• [EXERCISE AIM]
Give the line containing "rootFolderUrl);" again, exactly, along with all later lines of the entries, through the last one.

--- GIVEN DATA ---

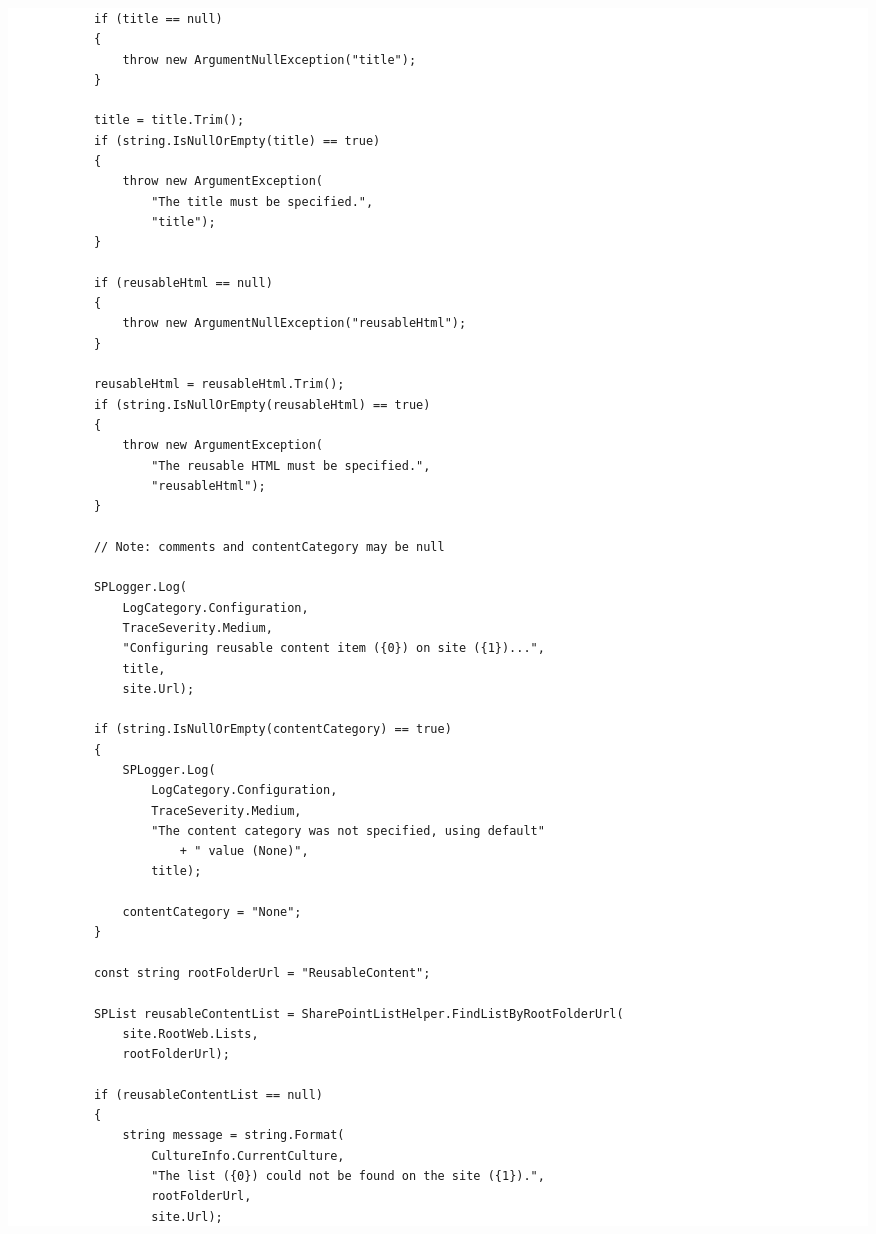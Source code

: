                 if (title == null)
                {
                    throw new ArgumentNullException("title");
                }
    
                title = title.Trim();
                if (string.IsNullOrEmpty(title) == true)
                {
                    throw new ArgumentException(
                        "The title must be specified.",
                        "title");
                }
    
                if (reusableHtml == null)
                {
                    throw new ArgumentNullException("reusableHtml");
                }
    
                reusableHtml = reusableHtml.Trim();
                if (string.IsNullOrEmpty(reusableHtml) == true)
                {
                    throw new ArgumentException(
                        "The reusable HTML must be specified.",
                        "reusableHtml");
                }
    
                // Note: comments and contentCategory may be null
                
                SPLogger.Log(
                    LogCategory.Configuration,
                    TraceSeverity.Medium,
                    "Configuring reusable content item ({0}) on site ({1})...",
                    title,
                    site.Url);
    
                if (string.IsNullOrEmpty(contentCategory) == true)
                {
                    SPLogger.Log(
                        LogCategory.Configuration,
                        TraceSeverity.Medium,
                        "The content category was not specified, using default"
                            + " value (None)",
                        title);
    
                    contentCategory = "None";
                }
    
                const string rootFolderUrl = "ReusableContent";
    
                SPList reusableContentList = SharePointListHelper.FindListByRootFolderUrl(
                    site.RootWeb.Lists,
                    rootFolderUrl);
    
                if (reusableContentList == null)
                {
                    string message = string.Format(
                        CultureInfo.CurrentCulture,
                        "The list ({0}) could not be found on the site ({1}).",
                        rootFolderUrl,
                        site.Url);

---

• [RESPONSE BOX]
                    rootFolderUrl);
    
                if (reusableContentList == null)
                {
                    string message = string.Format(
                        CultureInfo.CurrentCulture,
                        "The list ({0}) could not be found on the site ({1}).",
                        rootFolderUrl,
                        site.Url);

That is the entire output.